The value of non-zero scalars α and β for all vectors \(\vec a\) and \(\vec b\), such that \(\rm \alpha\left(2\vec a-\vec b \right)+\beta\left(\vec a + 2\vec b\right)=8\vec b - \vec a \) is:

Concept:

If two vectors \(\rm \vec a = {a_1}\hat i + {a_2}\hat j+{a_3}\hat k\) and \(\rm \vec b = {b_1}\hat i + {b_2}\hat j+{b_3}\hat k\) are equal, then a1 = b1, a2 = b2 and c1 = c2.

Calculation:

It is given that \(\rm \alpha\left(2\vec a-\vec b \right)+\beta\left(\vec a + 2\vec b\right)=8\vec b - \vec a\).

⇒ \(\rm (2\alpha+\beta)\vec a+(-\alpha+2\beta)\vec b=8\vec b - \vec a\)

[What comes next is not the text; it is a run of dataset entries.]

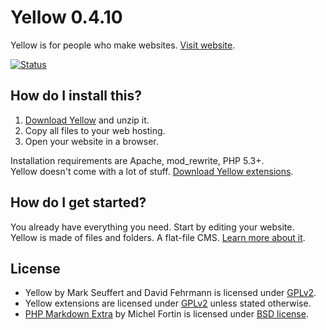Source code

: Yellow 0.4.10
=============
Yellow is for people who make websites. [Visit website](http://datenstrom.se/yellow).

[![Status](https://travis-ci.org/markseu/yellowcms.svg)](https://travis-ci.org/markseu/yellowcms)

How do I install this?
----------------------
1. [Download Yellow](https://github.com/markseu/yellowcms/archive/master.zip) and unzip it.  
2. Copy all files to your web hosting.  
3. Open your website in a browser.

Installation requirements are Apache, mod_rewrite, PHP 5.3+.  
Yellow doesn't come with a lot of stuff. [Download Yellow extensions](https://github.com/markseu/yellowcms-extensions). 

How do I get started?
---------------------
You already have everything you need. Start by editing your website.  
Yellow is made of files and folders. A flat-file CMS. [Learn more about it](https://github.com/markseu/yellowcms-extensions/blob/master/documentation/english/README.md). 

License
-------
* Yellow by Mark Seuffert and David Fehrmann is licensed under [GPLv2](http://opensource.org/licenses/GPL-2.0).
* Yellow extensions are licensed under [GPLv2](http://opensource.org/licenses/GPL-2.0) unless stated otherwise.
* [PHP Markdown Extra](https://github.com/michelf/php-markdown) by Michel Fortin is licensed under [BSD license](http://opensource.org/licenses/BSD-3-Clause).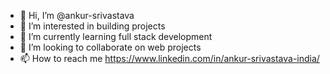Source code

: - 👋 Hi, I’m @ankur-srivastava
- 👀 I’m interested in building projects
- 🌱 I’m currently learning full stack development
- 💞️ I’m looking to collaborate on web projects
- 📫 How to reach me https://www.linkedin.com/in/ankur-srivastava-india/

<!---
ankur-srivastava/ankur-srivastava is a ✨ special ✨ repository because its `README.md` (this file) appears on your GitHub profile.
You can click the Preview link to take a look at your changes.
--->
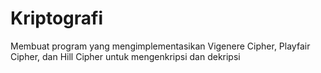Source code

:# Kriptografi
Membuat program yang mengimplementasikan Vigenere Cipher, Playfair Cipher, dan Hill Cipher untuk mengenkripsi dan dekripsi

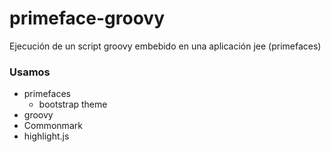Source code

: # primeface-groovy

Ejecución de un script groovy embebido en una aplicación jee (primefaces)

### Usamos

* primefaces
  * bootstrap theme
* groovy
* Commonmark
* highlight.js
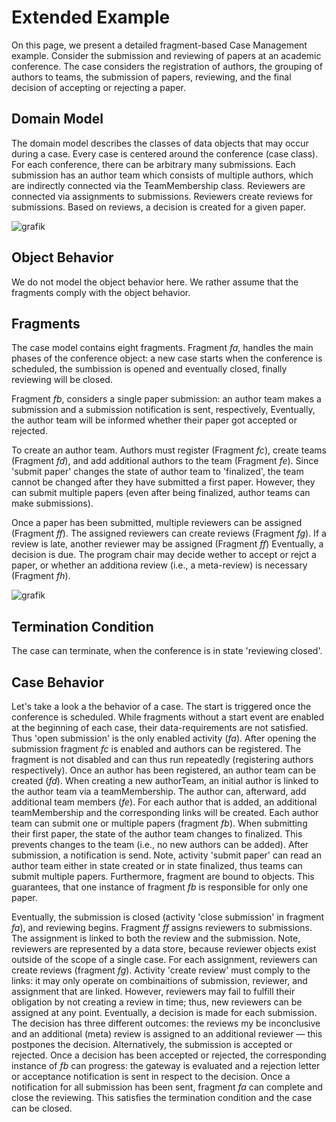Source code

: # Extended Example

On this page, we present a detailed fragment-based Case Management example.
Consider the submission and reviewing of papers at an academic conference.
The case considers the registration of authors, the grouping of authors to teams, the submission of papers, reviewing, and the final decision of accepting or rejecting a paper.

## Domain Model

The domain model describes the classes of data objects that may occur during a case.
Every case is centered around the conference (case class).
For each conference, there can be arbitrary many submissions.
Each submission has an author team which consists of multiple authors, which are indirectly connected via the TeamMembership class.
Reviewers are connected via assignments to submissions.
Reviewers create reviews for submissions.
Based on reviews, a decision is created for a given paper.

![grafik](https://user-images.githubusercontent.com/5269168/119837037-8361da00-bf02-11eb-9637-55825ad41b61.png)

## Object Behavior

We do not model the object behavior here.
We rather assume that the fragments comply with the object behavior.

## Fragments

The case model contains eight fragments.
Fragment _fa_, handles the main phases of the conference object:
a new case starts when the conference is scheduled, the sumbission is opened and eventually closed, finally reviewing will be closed.

Fragment _fb_, considers a single paper submission:
an author team makes a submission and a submission notification is sent, respectively,
Eventually, the author team will be informed whether their paper got accepted or rejected.

To create an author team.
Authors must register (Fragment _fc_), create teams (Fragment _fd_), and add additional authors to the team (Fragment _fe_).
Since 'submit paper' changes the state of author team to 'finalized', the team cannot be changed after they have submitted a first paper.
However, they can submit multiple papers (even after being finalized, author teams can make submissions).

Once a paper has been submitted, multiple reviewers can be assigned (Fragment _ff_).
The assigned reviewers can create reviews (Fragment _fg_).
If a review is late, another reviewer may be assigned (Fragment _ff_)
Eventually, a decision is due.
The program chair may decide wether to accept or rejct a paper, or whether an additiona review (i.e., a meta-review) is necessary (Fragment _fh_).

![grafik](https://user-images.githubusercontent.com/5269168/120502724-f5cf3000-c3c2-11eb-9777-a325488330c2.png)

## Termination Condition

The case can terminate, when the conference is in state 'reviewing closed'.

## Case Behavior

Let's take a look a the behavior of a case.
The start is triggered once the conference is scheduled.
While fragments without a start event are enabled at the beginning of each case, their data-requirements are not satisfied.
Thus 'open submission' is the only enabled activity (_fa_).
After opening the submission fragment _fc_ is enabled and authors can be registered.
The fragment is not disabled and can thus run repeatedly (registering authors respectively).
Once an author has been registered, an author team can be created (_fd_).
When creating a new authorTeam, an initial author is linked to the author team via a teamMembership.
The author can, afterward, add additional team members (_fe_).
For each author that is added, an additional teamMembership and the corresponding links will be created.
Each author team can submit one or multiple papers (fragment _fb_).
When submitting their first paper, the state of the author team changes to finalized.
This prevents changes to the team (i.e., no new authors can be added).
After submission, a notification is send.
Note, activity 'submit paper' can read an author team either in state created or in state finalized, thus teams can submit multiple papers.
Furthermore, fragment are bound to objects.
This guarantees, that one instance of fragment _fb_ is responsible for only one paper.

Eventually, the submission is closed (activity 'close submission' in fragment _fa_), and reviewing begins.
Fragment _ff_ assigns reviewers to submissions.
The assignment is linked to both the review and the submission.
Note, reviewers are represented by a data store, because reviewer objects exist outside of the scope of a single case.
For each assignment, reviewers can create reviews (fragment _fg_).
Activity 'create review' must comply to the links: it may only operate on combinaitions of submission, reviewer, and assignment that are linked.
However, reviewers may fail to fulfill their obligation by not creating a review in time; thus, new reviewers can be assigned at any point.
Eventually, a decision is made for each submission.
The decision has three different outcomes:
the reviews my be inconclusive and an additional (meta) review is assigned to an additional reviewer &mdash; this postpones the decision.
Alternatively, the submission is accepted or rejected.
Once a decision has been accepted or rejected, the corresponding instance of _fb_ can progress:
the gateway is evaluated and a rejection letter or acceptance notification is sent in respect to the decision.
Once a notification for all submission has been sent, fragment _fa_ can complete and close the reviewing.
This satisfies the termination condition and the case can be closed.
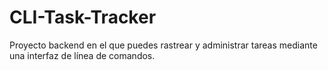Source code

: # CLI-Task-Tracker
Proyecto backend en el que puedes rastrear y administrar tareas mediante una interfaz de línea de comandos.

Comparing the scalar coefficients on both sides, we get:

2α + β = -1             ... (1)

-α + 2β = 8             ... (2)

Adding twice the equation (2) with the equation (1), we get:

5β = 15

⇒ β = 3

And using either equation (1) or (2), we get:

α = -2

Hence, α = -2, β = 3.